Exercise prompt: As soon as the line containing "git clone https://github.com/andreicon/docker-paste-hs" appears in the material below, start returning lines exactly, and end with the line containing "docker-compose up -d".

Records provided:
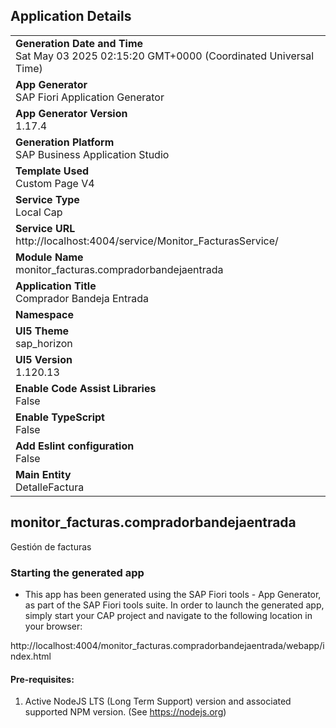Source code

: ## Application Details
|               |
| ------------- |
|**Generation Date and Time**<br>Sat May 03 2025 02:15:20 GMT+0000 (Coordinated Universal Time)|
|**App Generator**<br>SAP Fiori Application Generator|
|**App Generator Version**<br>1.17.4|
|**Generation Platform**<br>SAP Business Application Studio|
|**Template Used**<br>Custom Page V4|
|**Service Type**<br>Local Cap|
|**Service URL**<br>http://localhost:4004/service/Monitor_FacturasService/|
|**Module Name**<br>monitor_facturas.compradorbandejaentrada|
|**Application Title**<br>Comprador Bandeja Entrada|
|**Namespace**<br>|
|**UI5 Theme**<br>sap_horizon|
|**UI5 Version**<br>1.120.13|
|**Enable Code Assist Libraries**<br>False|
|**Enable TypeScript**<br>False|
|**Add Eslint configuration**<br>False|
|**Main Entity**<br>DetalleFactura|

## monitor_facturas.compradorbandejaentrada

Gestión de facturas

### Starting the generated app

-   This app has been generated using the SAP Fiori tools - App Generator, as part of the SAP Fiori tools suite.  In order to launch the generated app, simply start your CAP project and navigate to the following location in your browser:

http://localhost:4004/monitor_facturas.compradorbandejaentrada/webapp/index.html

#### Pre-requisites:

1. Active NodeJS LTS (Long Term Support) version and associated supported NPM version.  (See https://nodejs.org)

...

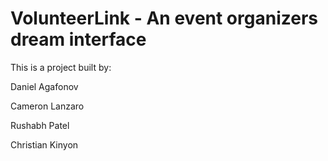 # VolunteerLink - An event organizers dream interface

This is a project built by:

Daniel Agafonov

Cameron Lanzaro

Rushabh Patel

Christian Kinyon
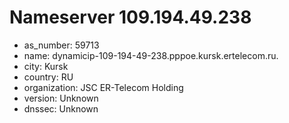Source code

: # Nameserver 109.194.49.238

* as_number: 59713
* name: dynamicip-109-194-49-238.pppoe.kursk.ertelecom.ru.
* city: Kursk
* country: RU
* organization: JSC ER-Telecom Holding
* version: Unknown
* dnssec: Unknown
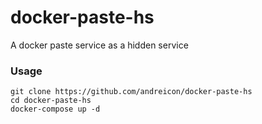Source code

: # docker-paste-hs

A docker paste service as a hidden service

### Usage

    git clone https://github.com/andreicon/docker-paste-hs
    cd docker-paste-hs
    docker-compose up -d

Task solution:
    git clone https://github.com/andreicon/docker-paste-hs
    cd docker-paste-hs
    docker-compose up -d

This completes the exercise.